7,135 individuals were included who were assessed for dementia and had audiometry between 1996 and 1998. The Diagnostic and Statistical Manual of Mental Disorders was used for dementia assessment.
All associations between key variables of interest were studied using Poisson regressions after appropriately accounting for confounders.
Key findings
Post the adjustment for confounders, the association between dementia and hearing impairment was 1.04 per 10 dB loss in hearing threshold, i.e., the relative risk (RR). This was based on the entire sample.
When the results were stratified by age, for the individuals below 85 years of age, the risk increased by 12%. In other words, the RR for this group was 1.12. With hearing impairment as a bivariate exposure, for the whole sample, the RR was 1.09.
This increased by 36% when only the individuals under 85 years were evaluated. Additionally, there were moderate associations with AD for men and with non-ADs for women. For individuals above 85 years of age, there was no association.
The association between hearing impairment and dementia weakened as more confounders were accounted for. The study participants, relative to those who dropped out, had fewer mid-life comorbidities, better hearing, and higher education levels.
These factors could have attenuated the association, which is proved by the absence of association among individuals above 85 years and the presence in those below 85 years of age. An additional implication is that death could act as a competing risk to dementia.
Conclusions
In sum, the present study documented a moderate association between hearing impairment and dementia in individuals less than 85 years of age. However, this was not true in individuals aged 85 years and over, where death could be a competing risk of death.
Future research should investigate questions such as the risk of all-cause dementia or dementia subtypes among both sexes and the types of non-AD subtypes associated with hearing difficulties.

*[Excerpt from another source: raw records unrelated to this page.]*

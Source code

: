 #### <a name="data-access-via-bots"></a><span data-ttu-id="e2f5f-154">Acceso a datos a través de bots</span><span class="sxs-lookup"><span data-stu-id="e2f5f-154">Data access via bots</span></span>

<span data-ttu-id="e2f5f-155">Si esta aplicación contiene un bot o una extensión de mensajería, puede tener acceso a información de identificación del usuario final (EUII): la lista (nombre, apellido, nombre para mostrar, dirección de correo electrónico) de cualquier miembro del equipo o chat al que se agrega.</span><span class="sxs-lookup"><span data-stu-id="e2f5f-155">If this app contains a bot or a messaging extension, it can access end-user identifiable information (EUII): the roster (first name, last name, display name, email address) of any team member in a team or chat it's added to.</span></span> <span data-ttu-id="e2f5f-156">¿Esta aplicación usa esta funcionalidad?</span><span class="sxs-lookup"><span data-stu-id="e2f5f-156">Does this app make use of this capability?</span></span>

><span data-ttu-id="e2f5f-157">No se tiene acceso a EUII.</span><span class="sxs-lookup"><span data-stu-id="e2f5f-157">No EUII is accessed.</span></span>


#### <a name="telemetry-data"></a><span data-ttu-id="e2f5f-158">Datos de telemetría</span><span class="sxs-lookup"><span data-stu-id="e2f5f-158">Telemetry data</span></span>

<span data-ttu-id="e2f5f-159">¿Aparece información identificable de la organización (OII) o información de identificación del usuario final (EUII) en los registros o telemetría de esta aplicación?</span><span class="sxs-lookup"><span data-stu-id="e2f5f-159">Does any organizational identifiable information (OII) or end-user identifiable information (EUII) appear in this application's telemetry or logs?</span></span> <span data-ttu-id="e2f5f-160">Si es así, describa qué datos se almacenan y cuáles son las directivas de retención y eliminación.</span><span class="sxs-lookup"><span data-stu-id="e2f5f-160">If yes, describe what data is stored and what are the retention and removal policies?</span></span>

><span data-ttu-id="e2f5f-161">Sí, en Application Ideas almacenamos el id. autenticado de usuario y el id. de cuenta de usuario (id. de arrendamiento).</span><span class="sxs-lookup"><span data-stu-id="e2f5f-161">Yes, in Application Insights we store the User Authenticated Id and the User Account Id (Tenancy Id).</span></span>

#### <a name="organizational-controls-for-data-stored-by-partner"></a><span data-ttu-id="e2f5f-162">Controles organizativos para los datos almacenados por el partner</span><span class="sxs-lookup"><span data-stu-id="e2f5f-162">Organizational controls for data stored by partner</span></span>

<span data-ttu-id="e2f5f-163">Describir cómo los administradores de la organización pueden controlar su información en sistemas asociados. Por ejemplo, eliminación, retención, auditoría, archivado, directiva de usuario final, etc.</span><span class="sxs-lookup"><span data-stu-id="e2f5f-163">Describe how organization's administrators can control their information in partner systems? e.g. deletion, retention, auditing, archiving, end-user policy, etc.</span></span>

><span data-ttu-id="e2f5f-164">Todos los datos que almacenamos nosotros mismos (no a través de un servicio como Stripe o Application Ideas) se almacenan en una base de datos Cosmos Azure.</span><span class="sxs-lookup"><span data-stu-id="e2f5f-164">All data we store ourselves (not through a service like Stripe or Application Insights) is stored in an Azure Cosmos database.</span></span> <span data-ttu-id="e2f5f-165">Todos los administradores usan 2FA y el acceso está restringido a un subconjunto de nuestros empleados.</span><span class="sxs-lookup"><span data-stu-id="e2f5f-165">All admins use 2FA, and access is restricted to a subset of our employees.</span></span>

The key strengths of the study include its gold-standard identification of cognitive ability and hearing impairment. The cognitive diagnoses conducted here were far superior to other studies that mainly rely on death records and hospital admissions.
Additionally, allowing for more than two decades of follow-up and a large sample size minimized the risk of confounding factors and reverse causality.
The main limitation of this study centered around the fact that the associations could be underestimated owing to considerable comorbidities within a geriatric population.
Further dementia subtypes could have been misclassified as brain imaging was not performed, and AD biomarkers were not collected.
Owing to the observational nature of the study, it was difficult to know when the conditions began, which made it difficult to disentangle mediating effects and confounders.